We use the above-mentioned postgrest docker image with no problems.

Now, we need to write a new web service. We have decided not to use PostgREST in this new service because most of the SQL generated by this service will be of complex nature, including lots of CTEs, group-bys, aggregate functions etc. We, however, wish to keep the API contract of this service similar to that of PostgREST.

We are thinking to reuse the "filters" part of the SQL generated by PostgREST somehow. That way, we can keep the contract for query params of APIs of this new service same as PostgREST. Thus, if PostgREST exposes an endpoint, where I can make a request with these query params and get the SQL generated, I can build my complex SQL on top of this SQL without worrying about the "where" part of the SQL.
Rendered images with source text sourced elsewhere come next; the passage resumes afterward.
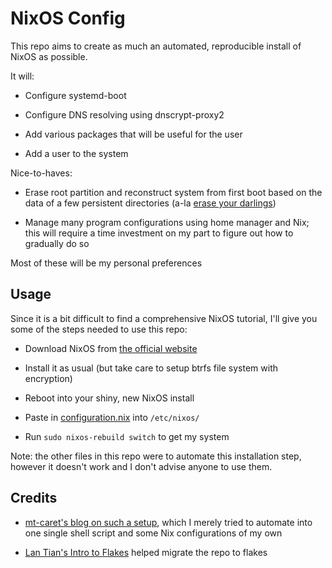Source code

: # NixOS Config

This repo aims to create as much an automated, reproducible install of NixOS as possible.

It will:

- Configure systemd-boot

- Configure DNS resolving using dnscrypt-proxy2

- Add various packages that will be useful for the user

- Add a user to the system

Nice-to-haves:

- Erase root partition and reconstruct system from first boot based on the data of a few persistent directories (a-la [erase your darlings](https://grahamc.com/blog/erase-your-darlings))

- Manage many program configurations using home manager and Nix; this will require a time investment on my part to figure out how to gradually do so

Most of these will be my personal preferences

## Usage

Since it is a bit difficult to find a comprehensive NixOS tutorial, I'll give you some of the steps needed to use this repo:

- Download NixOS from [the official website](https://nixos.org)

- Install it as usual (but take care to setup btrfs file system with encryption)

- Reboot into your shiny, new NixOS install

- Paste in [configuration.nix](https://raw.githubusercontent.com/gotlougit/nix-config/main/configuration.nix) into `/etc/nixos/`

- Run `sudo nixos-rebuild switch` to get my system

Note: the other files in this repo were to automate this installation step, however it doesn't work and I don't advise anyone to use them.

## Credits

- [mt-caret's blog on such a setup](https://mt-caret.github.io/blog/posts/2020-06-29-optin-state.html), which I merely tried to automate into one single shell script and some Nix configurations of my own

- [Lan Tian's Intro to Flakes](https://lantian.pub/en/article/modify-website/nixos-initial-config-flake-deploy.lantian/) helped migrate the repo to flakes
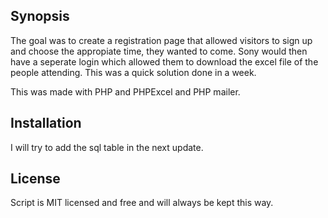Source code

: ## Synopsis

The goal was to create a registration page that allowed visitors to sign up and choose the appropiate time, they wanted to come. Sony would then have a seperate login which allowed them to download the excel file of the people attending. This was a quick solution done in a week.

This was made with PHP and PHPExcel and PHP mailer. 

## Installation

I will try to add the sql table in the next update.

## License

Script is MIT licensed and free and will always be kept this way. 
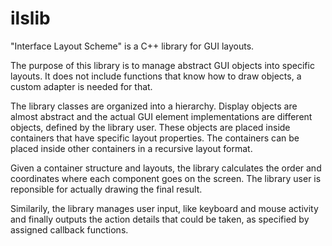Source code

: # ilslib
"Interface Layout Scheme" is a C++ library for GUI layouts.

The purpose of this library is to manage abstract GUI objects into specific layouts. It does not include functions that know how to draw objects, a custom adapter is needed for that.

The library classes are organized into a hierarchy. Display objects are almost abstract and the actual GUI element implementations are different objects, defined by the library user. These objects are placed inside containers that have specific layout properties. The containers can be placed inside other containers in a recursive layout format.

Given a container structure and layouts, the library calculates the order and coordinates where each component goes on the screen. The library user is reponsible for actually drawing the final result.

Similarily, the library manages user input, like keyboard and mouse activity and finally outputs the action details that could be taken, as specified by assigned callback functions.
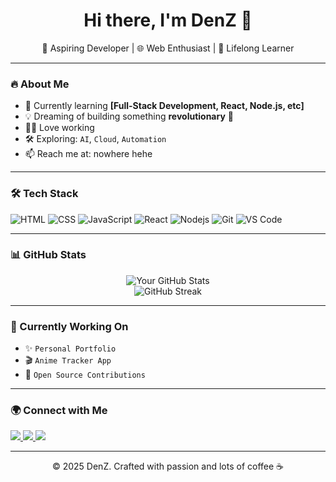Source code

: <h1 align="center">Hi there, I'm DenZ 👋</h1>

<p align="center">
  🚀 Aspiring Developer | 🌐 Web Enthusiast | 🎯 Lifelong Learner
</p>

---

### 🔥 About Me

- 🌱 Currently learning **[Full-Stack Development, React, Node.js, etc]**
- 💡 Dreaming of building something **revolutionary** 🚀
- 👨‍💻 Love working
- 🛠️ Exploring: `AI`, `Cloud`, `Automation`
- 📫 Reach me at: nowhere hehe

---

### 🛠️ Tech Stack

![HTML](https://img.shields.io/badge/-HTML5-E34F26?style=flat-square&logo=html5&logoColor=white)
![CSS](https://img.shields.io/badge/-CSS3-1572B6?style=flat-square&logo=css3)
![JavaScript](https://img.shields.io/badge/-JavaScript-black?style=flat-square&logo=javascript)
![React](https://img.shields.io/badge/-React-61DAFB?style=flat-square&logo=react)
![Nodejs](https://img.shields.io/badge/-Node.js-3C873A?style=flat-square&logo=node.js)
![Git](https://img.shields.io/badge/-Git-F05032?style=flat-square&logo=git)
![VS Code](https://img.shields.io/badge/-VS%20Code-007ACC?style=flat-square&logo=visual-studio-code)

---

### 📊 GitHub Stats

<p align="center">
  <img src="https://github-readme-stats.vercel.app/api?username=DenZ00001&show_icons=true&theme=tokyonight" alt="Your GitHub Stats" />
  <br />
  <img src="https://github-readme-streak-stats.herokuapp.com/?user=DenZ00001&theme=tokyonight" alt="GitHub Streak" />
</p>

---

### 🧠 Currently Working On

- ✨ `Personal Portfolio`
- 🎬 `Anime Tracker App`
- 📂 `Open Source Contributions`

---

### 🌍 Connect with Me

<p align="left">
  <a href="https://linkedin.com/in/yourname" target="_blank">
    <img src="https://img.shields.io/badge/-LinkedIn-blue?style=flat-square&logo=linkedin">
  </a>
  <a href="https://twitter.com/yourhandle" target="_blank">
    <img src="https://img.shields.io/badge/-Twitter-1DA1F2?style=flat-square&logo=twitter&logoColor=white">
  </a>
  <a href="mailto:your@email.com">
    <img src="https://img.shields.io/badge/-Email-D14836?style=flat-square&logo=gmail&logoColor=white">
  </a>
</p>

---

<p align="center">© 2025 DenZ. Crafted with passion and lots of coffee ☕</p>
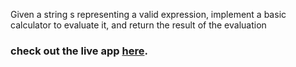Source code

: Given a string s representing a valid expression, implement a basic calculator to evaluate it, and return the result of the evaluation

### check out the live app [here](https://priyanka23-brs.github.io/array-assignment/).
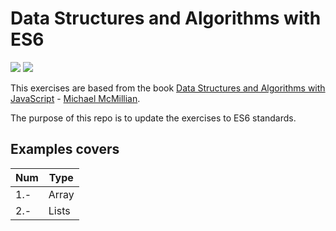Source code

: # Data Structures and Algorithms with ES6


![](https://i.blogs.es/545cf8/es6-logo/original.png) ![](https://lh3.googleusercontent.com/a4Xrc-8oQLu05mOrNPuvA_o2nZEIEnOoTH4wB91Slw_hCvuIu_Qgi440bK9mC8ml-KA=w300)

This exercises are based from the book [Data Structures and Algorithms with JavaScript](http://shop.oreilly.com/product/0636920029557.do) - [Michael McMillian](http://www.oreilly.com/pub/au/518).

The purpose of this repo is to update the exercises to ES6 standards.

## Examples covers

| **Num** | **Type** |
--- | ---
| 1.- | Array |
| 2.- | Lists |

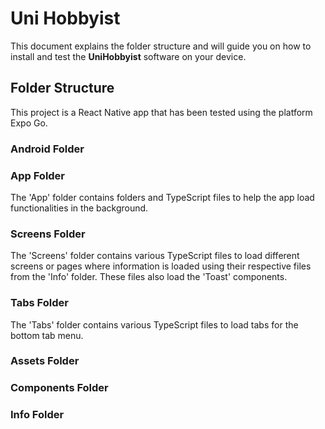 # Uni Hobbyist
This document explains the folder structure and will guide you on how to install and test the **UniHobbyist** software on your device.

## Folder Structure
This project is a React Native app that has been tested using the platform Expo Go. 

### Android Folder

### App Folder
The 'App' folder contains folders and  TypeScript files to help the app load functionalities in the background.

### Screens Folder
The 'Screens' folder contains various TypeScript files to load different screens or pages where information is loaded using their respective files from the 'Info' folder. These files also load the 'Toast' components.

### Tabs Folder
The 'Tabs' folder contains various TypeScript files to load tabs for the bottom tab menu.

### Assets Folder

### Components Folder

### Info Folder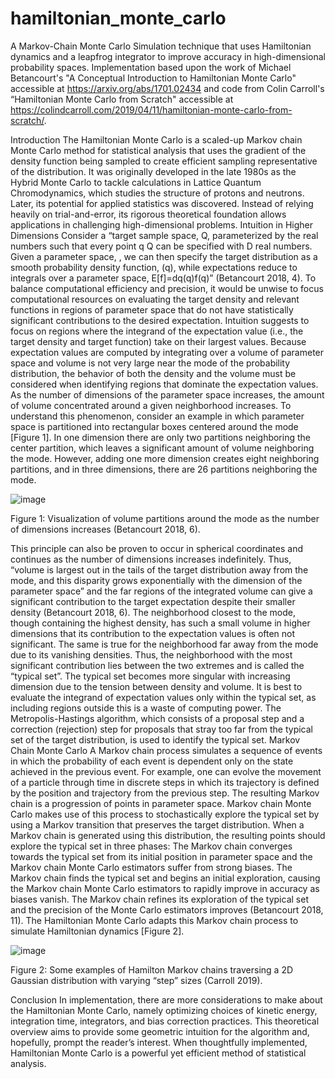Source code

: # hamiltonian_monte_carlo
A Markov-Chain Monte Carlo Simulation technique that uses Hamiltonian dynamics and a leapfrog integrator to improve accuracy in high-dimensional probability spaces.
Implementation based upon the work of Michael Betancourt's "A Conceptual Introduction to Hamiltonian Monte Carlo" accessible at https://arxiv.org/abs/1701.02434 and code from Colin Carroll's “Hamiltonian Monte Carlo from Scratch" accessible at https://colindcarroll.com/2019/04/11/hamiltonian-monte-carlo-from-scratch/.

Introduction
The Hamiltonian Monte Carlo is a scaled-up Markov chain Monte Carlo method for statistical analysis that uses the gradient of the density function being sampled to create efficient sampling  representative of the distribution. It was originally developed in the late 1980s as the Hybrid Monte Carlo to tackle calculations in Lattice Quantum Chromodynamics, which studies the structure of protons and neutrons. Later, its potential for applied statistics was discovered. Instead of relying heavily on trial-and-error, its rigorous theoretical foundation allows applications in challenging high-dimensional problems.
Intuition in Higher Dimensions
	Consider a “target sample space, Q, parameterized by the real numbers such that every point q  Q can be specified with D real numbers. Given a parameter space, , we can then specify the target distribution as a smooth probability density function, (q), while expectations reduce to integrals over a parameter space,
E[f]=dq(q)f(q)” (Betancourt 2018, 4).
To balance computational efficiency and precision, it would be unwise to focus computational resources on evaluating the target density and relevant functions in regions of parameter space that do not have statistically significant contributions to the desired expectation. Intuition suggests to focus on regions where the integrand of the expectation value (i.e., the target density and target function) take on their largest values. Because expectation values are computed by integrating over a volume of parameter space and volume is not very large near the mode of the probability distribution, the behavior of both the density and the volume must be considered when identifying regions that dominate the expectation values.
	As the number of dimensions of the parameter space increases, the amount of volume concentrated around a given neighborhood increases. To understand this phenomenon, consider an example in which parameter space is partitioned into rectangular boxes centered around the mode [Figure 1]. In one dimension there are only two partitions neighboring the center partition, which leaves a significant amount of volume neighboring the mode. However, adding one more dimension creates eight neighboring partitions, and in three dimensions, there are 26 partitions neighboring the mode.

![image](https://github.com/user-attachments/assets/9b0caea8-7044-430e-b620-40d6ebd543da)

Figure 1: Visualization of volume partitions around the mode as the number of dimensions increases (Betancourt 2018, 6).

This principle can also be proven to occur in spherical coordinates and continues as the number of dimensions increases indefinitely. Thus, “volume is largest out in the tails of the target distribution away from the mode, and this disparity grows exponentially with the dimension of the parameter space” and the far regions of the integrated volume can give a significant contribution to the target expectation despite their smaller density (Betancourt 2018, 6).
	The neighborhood closest to the mode, though containing the highest density, has such a small volume in higher dimensions that its contribution to the expectation values is often not significant. The same is true for the neighborhood far away from the mode due to its vanishing densities. Thus, the neighborhood with the most significant contribution lies between the two extremes and is called the “typical set”. The typical set becomes more singular with increasing dimension due to the tension between density and volume. It is best to evaluate the integrand of expectation values only within the typical set, as including regions outside this is a waste of computing power. The Metropolis-Hastings algorithm, which consists of a proposal step and a correction (rejection) step for proposals that stray too far from the typical set of the target distribution, is used to identify the typical set.
Markov Chain Monte Carlo
	A Markov chain process simulates a sequence of events in which the probability of each event is dependent only on the state achieved in the previous event. For example, one can evolve the movement of a particle through time in discrete steps in which its trajectory is defined by the position and trajectory from the previous step. The resulting Markov chain is a progression of points in parameter space. Markov chain Monte Carlo makes use of this process to stochastically explore the typical set by using a Markov transition that preserves the target distribution. When a Markov chain is generated using this distribution, the resulting points should explore the typical set in three phases:
The Markov chain converges towards the typical set from its initial position in parameter space and the Markov chain Monte Carlo estimators suffer from strong biases.
The Markov chain finds the typical set and begins an initial exploration, causing the Markov chain Monte Carlo estimators to rapidly improve in accuracy as biases vanish.
The Markov chain refines its exploration of the typical set and the precision of the Monte Carlo estimators improves (Betancourt 2018, 11).
The Hamiltonian Monte Carlo adapts this Markov chain process to simulate Hamiltonian dynamics [Figure 2].

![image](https://github.com/user-attachments/assets/a962981c-fd70-4991-aaff-0f97a19e5e62)

Figure 2: Some examples of Hamilton Markov chains traversing a 2D Gaussian distribution with varying “step” sizes (Carroll 2019).

Conclusion
	In implementation, there are more considerations to make about the Hamiltonian Monte Carlo, namely optimizing choices of kinetic energy, integration time, integrators, and bias correction practices. This theoretical overview aims to provide some geometric intuition for the algorithm and, hopefully, prompt the reader’s interest. When thoughtfully implemented, Hamiltonian Monte Carlo is a powerful yet efficient method of statistical analysis.
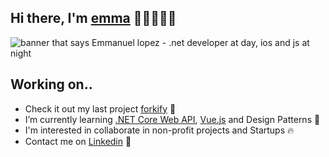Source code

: ## Hi there, I'm [emma](https://manelpz.github.io) 👋🏻👨🏻‍💻
<img src="https://github.com/manelpz/manelpz/blob/master/Image/1.png" alt="banner that says Emmanuel lopez - .net developer at day, ios and js at night">

## Working on.. 

- Check it out my last project [forkify](https://github.com/manelpz/forkify) 🔨
- I’m currently learning [.NET Core Web API](https://github.com/manelpz/CinemaAPI), [Vue.js](https://github.com/manelpz/ninja-smoothies) and Design Patterns 📕 
- I'm interested in collaborate in non-profit projects and Startups 🔥 
- Contact me on [Linkedin](https://www.linkedin.com/in/manelpz/) 💬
For example, below request to PostgREST:
GET /query/people?amount=gte.1000&bill=eq.true&date=gte.2020-06-30T18:30:00.000Z&state=in.(DONE)&everified=eq.true&limit=10&offset=0&or=(status.ilike.*ACTIVE*)&total_amount=gte.2000 HTTP/1.1
should return:
select * from people where amount >= 1000 and bill is true and date >= '2020-06-30T18:30:00.000Z' and state in ('DONE') and verified is true and (status ilike '%ACTIVE%') and total_amount >= 2000 offset 0 limit 10

I am going to go through the code, and based on my findings, will put my suggestions here on how to go about it. Right now struggling to setup Haskell dev setup - never worked on it.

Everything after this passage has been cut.